[Stored data entries]
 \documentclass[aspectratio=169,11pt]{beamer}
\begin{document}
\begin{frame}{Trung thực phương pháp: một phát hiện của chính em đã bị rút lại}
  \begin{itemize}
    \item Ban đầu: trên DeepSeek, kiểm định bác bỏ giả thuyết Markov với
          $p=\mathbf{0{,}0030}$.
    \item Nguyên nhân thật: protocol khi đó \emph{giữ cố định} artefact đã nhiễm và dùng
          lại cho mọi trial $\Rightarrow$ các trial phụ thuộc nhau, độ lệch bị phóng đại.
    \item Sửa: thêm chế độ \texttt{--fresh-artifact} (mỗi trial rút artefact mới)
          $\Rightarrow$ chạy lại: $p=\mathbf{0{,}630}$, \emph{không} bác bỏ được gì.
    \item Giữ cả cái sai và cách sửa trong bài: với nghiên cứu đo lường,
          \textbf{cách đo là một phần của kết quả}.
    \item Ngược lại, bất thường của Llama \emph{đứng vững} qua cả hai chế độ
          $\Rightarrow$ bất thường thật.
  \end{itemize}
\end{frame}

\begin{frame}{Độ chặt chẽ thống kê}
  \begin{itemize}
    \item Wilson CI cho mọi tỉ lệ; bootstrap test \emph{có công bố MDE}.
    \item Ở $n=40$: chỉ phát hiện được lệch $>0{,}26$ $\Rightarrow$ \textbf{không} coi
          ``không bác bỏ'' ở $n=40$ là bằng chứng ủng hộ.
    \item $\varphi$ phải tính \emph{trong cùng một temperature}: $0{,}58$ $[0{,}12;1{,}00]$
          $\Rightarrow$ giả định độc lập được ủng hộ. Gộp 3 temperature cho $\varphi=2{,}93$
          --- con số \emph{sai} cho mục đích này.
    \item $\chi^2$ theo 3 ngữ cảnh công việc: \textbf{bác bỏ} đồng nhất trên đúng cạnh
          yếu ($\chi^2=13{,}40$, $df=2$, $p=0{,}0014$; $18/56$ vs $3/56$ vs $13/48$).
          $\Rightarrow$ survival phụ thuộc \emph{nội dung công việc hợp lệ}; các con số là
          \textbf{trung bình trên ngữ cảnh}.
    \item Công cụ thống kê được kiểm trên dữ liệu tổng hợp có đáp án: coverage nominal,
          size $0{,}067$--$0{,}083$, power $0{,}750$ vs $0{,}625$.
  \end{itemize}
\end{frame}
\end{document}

* WORK REQUEST:
All the lines above should come back exactly as written.

* RESPONSE:
 \documentclass[aspectratio=169,11pt]{beamer}
\begin{document}
\begin{frame}{Trung thực phương pháp: một phát hiện của chính em đã bị rút lại}
  \begin{itemize}
    \item Ban đầu: trên DeepSeek, kiểm định bác bỏ giả thuyết Markov với
          $p=\mathbf{0{,}0030}$.
    \item Nguyên nhân thật: protocol khi đó \emph{giữ cố định} artefact đã nhiễm và dùng
          lại cho mọi trial $\Rightarrow$ các trial phụ thuộc nhau, độ lệch bị phóng đại.
    \item Sửa: thêm chế độ \texttt{--fresh-artifact} (mỗi trial rút artefact mới)
          $\Rightarrow$ chạy lại: $p=\mathbf{0{,}630}$, \emph{không} bác bỏ được gì.
    \item Giữ cả cái sai và cách sửa trong bài: với nghiên cứu đo lường,
          \textbf{cách đo là một phần của kết quả}.
    \item Ngược lại, bất thường của Llama \emph{đứng vững} qua cả hai chế độ
          $\Rightarrow$ bất thường thật.
  \end{itemize}
\end{frame}

\begin{frame}{Độ chặt chẽ thống kê}
  \begin{itemize}
    \item Wilson CI cho mọi tỉ lệ; bootstrap test \emph{có công bố MDE}.
    \item Ở $n=40$: chỉ phát hiện được lệch $>0{,}26$ $\Rightarrow$ \textbf{không} coi
          ``không bác bỏ'' ở $n=40$ là bằng chứng ủng hộ.
    \item $\varphi$ phải tính \emph{trong cùng một temperature}: $0{,}58$ $[0{,}12;1{,}00]$
          $\Rightarrow$ giả định độc lập được ủng hộ. Gộp 3 temperature cho $\varphi=2{,}93$
          --- con số \emph{sai} cho mục đích này.
    \item $\chi^2$ theo 3 ngữ cảnh công việc: \textbf{bác bỏ} đồng nhất trên đúng cạnh
          yếu ($\chi^2=13{,}40$, $df=2$, $p=0{,}0014$; $18/56$ vs $3/56$ vs $13/48$).
          $\Rightarrow$ survival phụ thuộc \emph{nội dung công việc hợp lệ}; các con số là
          \textbf{trung bình trên ngữ cảnh}.
    \item Công cụ thống kê được kiểm trên dữ liệu tổng hợp có đáp án: coverage nominal,
          size $0{,}067$--$0{,}083$, power $0{,}750$ vs $0{,}625$.
  \end{itemize}
\end{frame}
\end{document}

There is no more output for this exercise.